**SUPPLIED MATERIAL**
Content starts

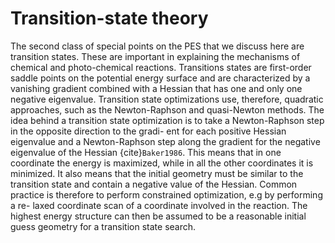 # Transition-state theory

The second class of special points on the PES that we discuss here are transition states. These are important in explaining the mechanisms of chemical and photo-chemical reactions. Transitions states are first-order saddle points on the potential energy surface and are characterized by a vanishing gradient combined with a Hessian that has one and only one negative eigenvalue. Transition state optimizations use, therefore, quadratic approaches, such as the Newton-Raphson and quasi-Newton methods. The idea behind a transition state optimization is to take a Newton-Raphson step in the opposite direction to the gradi- ent for each positive Hessian eigenvalue and a Newton-Raphson step along the gradient for the negative eigenvalue of the Hessian {cite}`Baker1986`. This means that in one coordinate the energy is maximized, while in all the other coordinates it is minimized. It also means that the initial geometry must be similar to the transition state and contain a negative value of the Hessian. Common practice is therefore to perform constrained optimization, e.g by performing a re- laxed coordinate scan of a coordinate involved in the reaction. The highest energy structure can then be assumed to be a reasonable initial guess geometry for a transition state search.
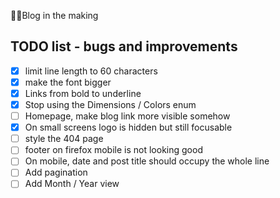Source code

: 👷‍♀️Blog in the making

## TODO list - bugs and improvements

- [x] limit line length to 60 characters
- [x] make the font bigger
- [x] Links from bold to underline
- [x] Stop using the Dimensions / Colors enum
- [ ] Homepage, make blog link more visible somehow
- [x] On small screens logo is hidden but still focusable
- [ ] style the 404 page
- [ ] footer on firefox mobile is not looking good
- [ ] On mobile, date and post title should occupy the whole line
- [ ] Add pagination
- [ ] Add Month / Year view
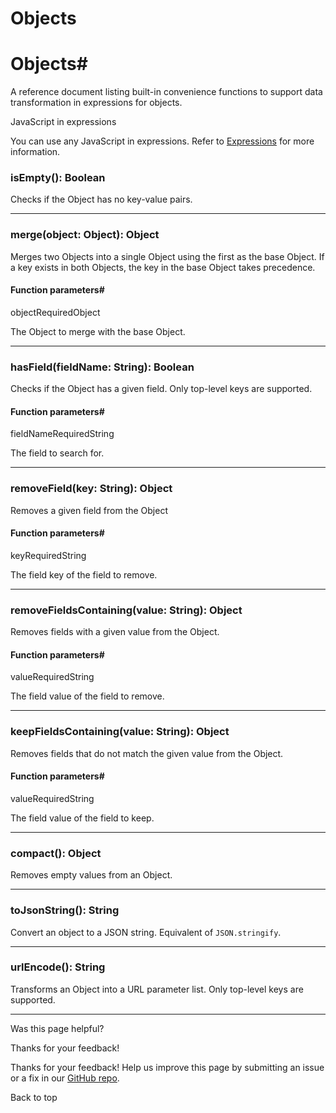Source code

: # Objects

[ ](https://github.com/n8n-io/n8n-docs/edit/main/docs/code/builtin/data-transformation-functions/objects.md "Edit this page")

# Objects#

A reference document listing built-in convenience functions to support data transformation in expressions for objects.

JavaScript in expressions

You can use any JavaScript in expressions. Refer to [Expressions](../../../expressions/) for more information.

###  isEmpty(): Boolean #

Checks if the Object has no key-value pairs. 

* * *

###  merge(object: Object): Object #

Merges two Objects into a single Object using the first as the base Object. If a key exists in both Objects, the key in the base Object takes precedence. 

#### Function parameters#

objectRequiredObject

The Object to merge with the base Object.

* * *

###  hasField(fieldName: String): Boolean #

Checks if the Object has a given field. Only top-level keys are supported. 

#### Function parameters#

fieldNameRequiredString

The field to search for.

* * *

###  removeField(key: String): Object #

Removes a given field from the Object 

#### Function parameters#

keyRequiredString

The field key of the field to remove.

* * *

###  removeFieldsContaining(value: String): Object #

Removes fields with a given value from the Object. 

#### Function parameters#

valueRequiredString

The field value of the field to remove.

* * *

###  keepFieldsContaining(value: String): Object #

Removes fields that do not match the given value from the Object. 

#### Function parameters#

valueRequiredString

The field value of the field to keep.

* * *

###  compact(): Object #

Removes empty values from an Object. 

* * *

###  toJsonString(): String #

Convert an object to a JSON string. Equivalent of `JSON.stringify`. 

* * *

###  urlEncode(): String #

Transforms an Object into a URL parameter list. Only top-level keys are supported. 

* * *

Was this page helpful? 

Thanks for your feedback! 

Thanks for your feedback! Help us improve this page by submitting an issue or a fix in our [GitHub repo](https://github.com/n8n-io/n8n-docs). 

Back to top 
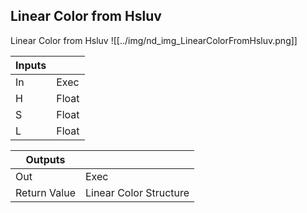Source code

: ## Linear Color from Hsluv
Linear Color from Hsluv
![[../img/nd_img_LinearColorFromHsluv.png]]

|Inputs||
|--|--|
| In | Exec |
| H | Float |
| S | Float |
| L | Float |

|Outputs||
|--|--|
| Out | Exec |
| Return Value | Linear Color Structure |
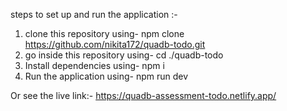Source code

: steps to set up and run the application :-
1. clone this repository using- npm clone https://github.com/nikita172/quadb-todo.git
2. go inside this repository using-  cd ./quadb-todo
3. Install dependencies using- npm i
4. Run the application using- npm run dev

Or see the live link:- https://quadb-assessment-todo.netlify.app/

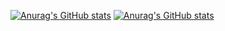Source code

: [![Anurag's GitHub stats](https://github-readme-stats.vercel.app/api?username=Dishone&show_icons=true&theme=dracula)](https://github.com/anuraghazra/github-readme-stats)
[![Anurag's GitHub stats](https://github-readme-stats.vercel.app/api?username=Dishone)](https://github.com/anuraghazra/github-readme-stats)
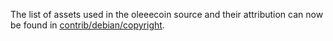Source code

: The list of assets used in the oleeecoin source and their attribution can now be found in [contrib/debian/copyright](../contrib/debian/copyright).
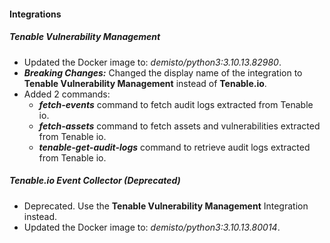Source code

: 
#### Integrations

##### Tenable Vulnerability Management


- Updated the Docker image to: *demisto/python3:3.10.13.82980*.
- ***Breaking Changes:*** Changed the display name of the integration to **Tenable Vulnerability Management** instead of **Tenable.io**.
- Added 2 commands:
  - ***fetch-events*** command to fetch audit logs extracted from Tenable io.
  - ***fetch-assets*** command to fetch assets and vulnerabilities extracted from Tenable io.
  - ***tenable-get-audit-logs*** command to retrieve audit logs extracted from Tenable io.

##### Tenable.io Event Collector (Deprecated)

- Deprecated. Use the **Tenable Vulnerability Management** Integration instead.
- Updated the Docker image to: *demisto/python3:3.10.13.80014*.
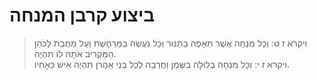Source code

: # ביצוע קרבן המנחה

> ויקרא ז ט: וְכָל מִנְחָה אֲשֶׁר תֵּאָפֶה בַּתַּנּוּר וְכָל נַעֲשָׂה בַמַּרְחֶשֶׁת וְעַל מַחֲבַת לַכֹּהֵן הַמַּקְרִיב אֹתָהּ לוֹ תִהְיֶה.  
> ויקרא ז י: וְכָל מִנְחָה בְלוּלָה בַשֶּׁמֶן וַחֲרֵבָה לְכָל בְּנֵי אַהֲרֹן תִּהְיֶה אִישׁ כְּאָחִיו.   
 

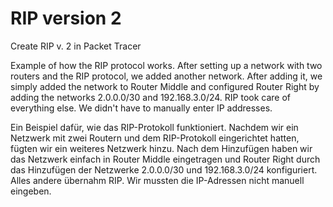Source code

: # RIP version 2
 Create RIP v. 2 in Packet Tracer


Example of how the RIP protocol works. After setting up a network with two routers and the RIP protocol, we added another network. After adding it, we simply added the network to Router Middle and configured Router Right by adding the networks 2.0.0.0/30 and 192.168.3.0/24. RIP took care of everything else. We didn't have to manually enter IP addresses.


Ein Beispiel dafür, wie das RIP-Protokoll funktioniert. Nachdem wir ein Netzwerk mit zwei Routern und dem RIP-Protokoll eingerichtet hatten, fügten wir ein weiteres Netzwerk hinzu. Nach dem Hinzufügen haben wir das Netzwerk einfach in Router Middle eingetragen und Router Right durch das Hinzufügen der Netzwerke 2.0.0.0/30 und 192.168.3.0/24 konfiguriert. Alles andere übernahm RIP. Wir mussten die IP-Adressen nicht manuell eingeben.
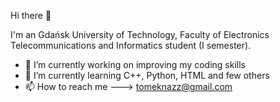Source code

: Hi there 👋

I'm an Gdańsk University of Technology, Faculty of Electronics Telecommunications and Informatics student (I semester).


- 🔭 I’m currently working on improving my coding skills
- 🌱 I’m currently learning C++, Python, HTML and few others
- 📫 How to reach me ---> tomeknazz@gmail.com


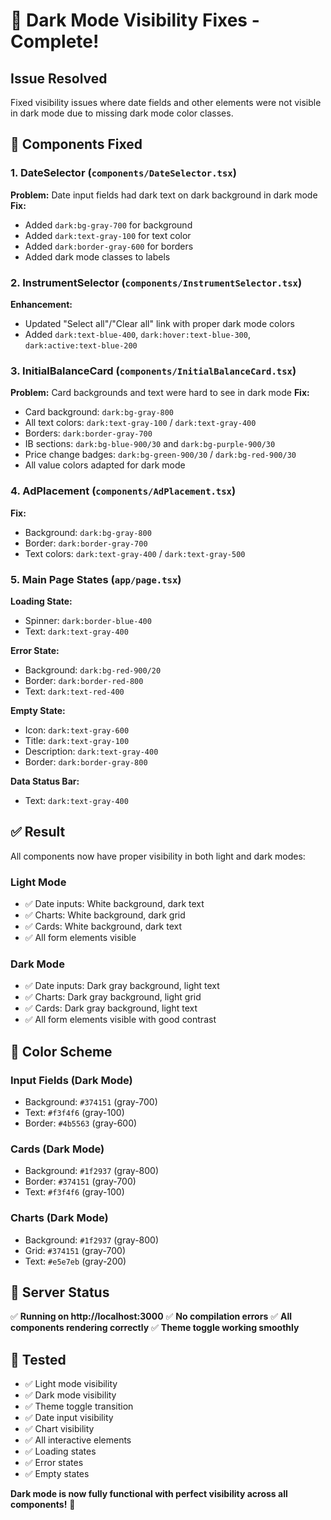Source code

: # 🌙 Dark Mode Visibility Fixes - Complete!

## Issue Resolved

Fixed visibility issues where date fields and other elements were not visible in dark mode due to missing dark mode color classes.

## 🔧 Components Fixed

### 1. **DateSelector** (`components/DateSelector.tsx`)
**Problem:** Date input fields had dark text on dark background in dark mode
**Fix:**
- Added `dark:bg-gray-700` for background
- Added `dark:text-gray-100` for text color
- Added `dark:border-gray-600` for borders
- Added dark mode classes to labels

### 2. **InstrumentSelector** (`components/InstrumentSelector.tsx`)
**Enhancement:**
- Updated "Select all"/"Clear all" link with proper dark mode colors
- Added `dark:text-blue-400`, `dark:hover:text-blue-300`, `dark:active:text-blue-200`

### 3. **InitialBalanceCard** (`components/InitialBalanceCard.tsx`)
**Problem:** Card backgrounds and text were hard to see in dark mode
**Fix:**
- Card background: `dark:bg-gray-800`
- All text colors: `dark:text-gray-100` / `dark:text-gray-400`
- Borders: `dark:border-gray-700`
- IB sections: `dark:bg-blue-900/30` and `dark:bg-purple-900/30`
- Price change badges: `dark:bg-green-900/30` / `dark:bg-red-900/30`
- All value colors adapted for dark mode

### 4. **AdPlacement** (`components/AdPlacement.tsx`)
**Fix:**
- Background: `dark:bg-gray-800`
- Border: `dark:border-gray-700`
- Text colors: `dark:text-gray-400` / `dark:text-gray-500`

### 5. **Main Page States** (`app/page.tsx`)

**Loading State:**
- Spinner: `dark:border-blue-400`
- Text: `dark:text-gray-400`

**Error State:**
- Background: `dark:bg-red-900/20`
- Border: `dark:border-red-800`
- Text: `dark:text-red-400`

**Empty State:**
- Icon: `dark:text-gray-600`
- Title: `dark:text-gray-100`
- Description: `dark:text-gray-400`
- Border: `dark:border-gray-800`

**Data Status Bar:**
- Text: `dark:text-gray-400`

## ✅ Result

All components now have proper visibility in both light and dark modes:

### Light Mode
- ✅ Date inputs: White background, dark text
- ✅ Charts: White background, dark grid
- ✅ Cards: White background, dark text
- ✅ All form elements visible

### Dark Mode
- ✅ Date inputs: Dark gray background, light text
- ✅ Charts: Dark gray background, light grid
- ✅ Cards: Dark gray background, light text
- ✅ All form elements visible with good contrast

## 🎨 Color Scheme

### Input Fields (Dark Mode)
- Background: `#374151` (gray-700)
- Text: `#f3f4f6` (gray-100)
- Border: `#4b5563` (gray-600)

### Cards (Dark Mode)
- Background: `#1f2937` (gray-800)
- Border: `#374151` (gray-700)
- Text: `#f3f4f6` (gray-100)

### Charts (Dark Mode)
- Background: `#1f2937` (gray-800)
- Grid: `#374151` (gray-700)
- Text: `#e5e7eb` (gray-200)

## 🚀 Server Status

✅ **Running on http://localhost:3000**
✅ **No compilation errors**
✅ **All components rendering correctly**
✅ **Theme toggle working smoothly**

## 📱 Tested

- ✅ Light mode visibility
- ✅ Dark mode visibility
- ✅ Theme toggle transition
- ✅ Date input visibility
- ✅ Chart visibility
- ✅ All interactive elements
- ✅ Loading states
- ✅ Error states
- ✅ Empty states

**Dark mode is now fully functional with perfect visibility across all components!** 🎉

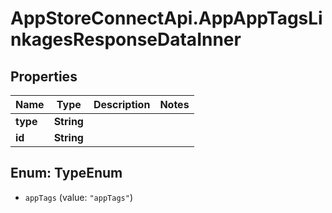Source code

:# AppStoreConnectApi.AppAppTagsLinkagesResponseDataInner

## Properties

Name | Type | Description | Notes
------------ | ------------- | ------------- | -------------
**type** | **String** |  | 
**id** | **String** |  | 



## Enum: TypeEnum


* `appTags` (value: `"appTags"`)




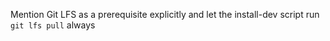 Mention Git LFS as a prerequisite explicitly and let the install-dev script run `git lfs pull` always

Content ends

Find each line of the data above that holds the word "audit", then copy it.

  - ***fetch-events*** command to fetch audit logs extracted from Tenable io.
  - ***tenable-get-audit-logs*** command to retrieve audit logs extracted from Tenable io.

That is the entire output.